Postgres has several “set-returning” functions that essentially return more than one row. Probably the most well-known is generate_series, used to get a list of numbers/dates/etc. Another very handy one is json_each. You can use it to break up a JSON object into one row for each key/value pair. But that one always trips me up, because unlike generate_series it (1) returns more than one column per row and (2) usually takes a column as input.

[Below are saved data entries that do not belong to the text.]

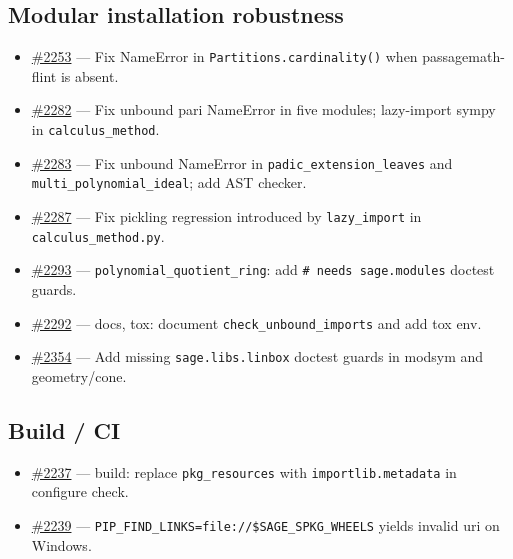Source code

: \documentclass[10pt]{article}
\begin{document}
\subsection*{Modular installation robustness}
\begin{itemize}
  \item \href{https://github.com/passagemath/passagemath/pull/2253}{\#2253} --- Fix NameError in \texttt{Partitions.cardinality()} when passagemath-flint is absent.
  \item \href{https://github.com/passagemath/passagemath/pull/2282}{\#2282} --- Fix unbound pari NameError in five modules; lazy-import sympy in \texttt{calculus\_method}.
  \item \href{https://github.com/passagemath/passagemath/pull/2283}{\#2283} --- Fix unbound NameError in \texttt{padic\_extension\_leaves} and \texttt{multi\_polynomial\_ideal}; add AST checker.
  \item \href{https://github.com/passagemath/passagemath/pull/2287}{\#2287} --- Fix pickling regression introduced by \texttt{lazy\_import} in \texttt{calculus\_method.py}.
  \item \href{https://github.com/passagemath/passagemath/pull/2293}{\#2293} --- \texttt{polynomial\_quotient\_ring}: add \texttt{\# needs sage.modules} doctest guards.
  \item \href{https://github.com/passagemath/passagemath/pull/2292}{\#2292} --- docs, tox: document \texttt{check\_unbound\_imports} and add tox env.
  \item \href{https://github.com/passagemath/passagemath/pull/2354}{\#2354} --- Add missing \texttt{sage.libs.linbox} doctest guards in modsym and geometry/cone.
\end{itemize}

\subsection*{Build / CI}
\begin{itemize}
  \item \href{https://github.com/passagemath/passagemath/pull/2237}{\#2237} --- build: replace \texttt{pkg\_resources} with \texttt{importlib.metadata} in configure check.
  \item \href{https://github.com/passagemath/passagemath/issues/2239}{\#2239} --- \texttt{PIP\_FIND\_LINKS=file://\$SAGE\_SPKG\_WHEELS} yields invalid uri on Windows.
\end{itemize}
\end{document}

Suppose you have a users table with a preferences column, like so:

t=# select * from users;
 id |                        preferences                         
----+------------------------------------------------------------
  1 | {"lang": "en", "time_zone": "America/Los_Angeles"}
  2 | {"lang": "es", "time_zone": "America/Cayman", "volume": 5}

If you do this you get tuples:

t=# select json_each(preferences) from users;
               json_each               

 (lang,"""en""")
 (time_zone,"""America/Los_Angeles""")
 (lang,"""es""")
 (time_zone,"""America/Cayman""")
 (volume,5)

It would be nicer to get separate key and value columns. That works great if json_each appears in the FROM clause:

t=# select * from json_each('{"lang": "en", "time_zone": "America/Los_Angeles"}');
    key    |         value         
-----------+-----------------------
 lang      | "en"
 time_zone | "America/Los_Angeles"

But if you replace the literal with a column, it breaks:

t=# select key, value from json_each(users.preferences);
ERROR:  missing FROM-clause entry for table "users"
LINE 1: select key, value from json_each(users.preferences);

This doesn’t work either:

t=# select key, value from (select json_each(preferences) from users) x(key, value);
ERROR:  table "x" has 1 columns available but 2 columns specified

So what to do? Well here is something that works, although I find it hard to remember:

t=# select id, (json_each(preferences)).* from users;
 id |    key    |         value         
----+-----------+-----------------------
  1 | lang      | "en"
  1 | time_zone | "America/Los_Angeles"
  2 | lang      | "es"
  2 | time_zone | "America/Cayman"
  2 | volume    | 5

Basically you are decomposing the tuple. You can pick your columns too:

t=# select id, (json_each(preferences)).key, (json_each(preferences)).value from users;
 id |    key    |         value         
----+-----------+-----------------------
  1 | lang      | "en"
  1 | time_zone | "America/Los_Angeles"
  2 | lang      | "es"
  2 | time_zone | "America/Cayman"
  2 | volume    | 5

Possibly nicer is this trick about set-returning functions allowing an implicit lateral join:

t=# select id, key, value from users, json_each(preferences);
 id |    key    |         value         
----+-----------+-----------------------
  1 | lang      | "en"
  1 | time_zone | "America/Los_Angeles"
  2 | lang      | "es"
  2 | time_zone | "America/Cayman"
  2 | volume    | 5
(5 rows)

So if you’re struggling to use json_each with a non-literal input, there you go!